> [Your task]:
Your answer is to be the count alone: the number of lines in the data below where "Example" appears.

Records provided Block Start

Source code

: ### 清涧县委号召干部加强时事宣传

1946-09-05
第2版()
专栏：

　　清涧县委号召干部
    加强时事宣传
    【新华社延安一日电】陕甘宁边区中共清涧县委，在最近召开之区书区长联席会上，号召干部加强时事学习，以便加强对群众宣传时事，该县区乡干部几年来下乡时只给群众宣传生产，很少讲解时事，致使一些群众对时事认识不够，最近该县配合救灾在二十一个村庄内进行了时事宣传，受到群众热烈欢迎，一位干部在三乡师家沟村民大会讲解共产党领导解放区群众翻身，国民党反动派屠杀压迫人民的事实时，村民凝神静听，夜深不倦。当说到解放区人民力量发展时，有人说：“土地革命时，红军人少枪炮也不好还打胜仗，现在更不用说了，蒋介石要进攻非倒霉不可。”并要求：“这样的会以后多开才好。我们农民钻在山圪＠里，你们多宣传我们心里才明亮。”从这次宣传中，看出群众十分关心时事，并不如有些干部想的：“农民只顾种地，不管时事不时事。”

Records provided Block End
Records provided Block Start

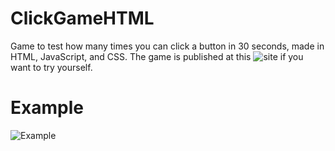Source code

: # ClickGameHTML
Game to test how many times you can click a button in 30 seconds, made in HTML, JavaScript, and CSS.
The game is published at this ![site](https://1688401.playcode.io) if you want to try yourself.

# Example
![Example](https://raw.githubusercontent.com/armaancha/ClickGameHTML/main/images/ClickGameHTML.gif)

Records provided Block End

> [Reply]:
2